● **TASK TO COMPLETE**: Which lines run from the one containing "### ▪ **CONFIG**: *object*" to the end of the records? Write them out exactly, both ends included, and nothing else.

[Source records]

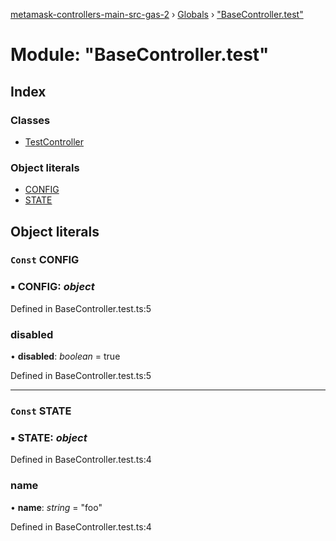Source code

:[metamask-controllers-main-src-gas-2](../README.md) › [Globals](../globals.md) › ["BaseController.test"](_basecontroller_test_.md)

# Module: "BaseController.test"

## Index

### Classes

* [TestController](../classes/_basecontroller_test_.testcontroller.md)

### Object literals

* [CONFIG](_basecontroller_test_.md#const-config)
* [STATE](_basecontroller_test_.md#const-state)

## Object literals

### `Const` CONFIG

### ▪ **CONFIG**: *object*

Defined in BaseController.test.ts:5

###  disabled

• **disabled**: *boolean* = true

Defined in BaseController.test.ts:5

___

### `Const` STATE

### ▪ **STATE**: *object*

Defined in BaseController.test.ts:4

###  name

• **name**: *string* = "foo"

Defined in BaseController.test.ts:4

● **OUTPUT FOR THIS TASK**:
### ▪ **CONFIG**: *object*

Defined in BaseController.test.ts:5

###  disabled

• **disabled**: *boolean* = true

Defined in BaseController.test.ts:5

___

### `Const` STATE

### ▪ **STATE**: *object*

Defined in BaseController.test.ts:4

###  name

• **name**: *string* = "foo"

Defined in BaseController.test.ts:4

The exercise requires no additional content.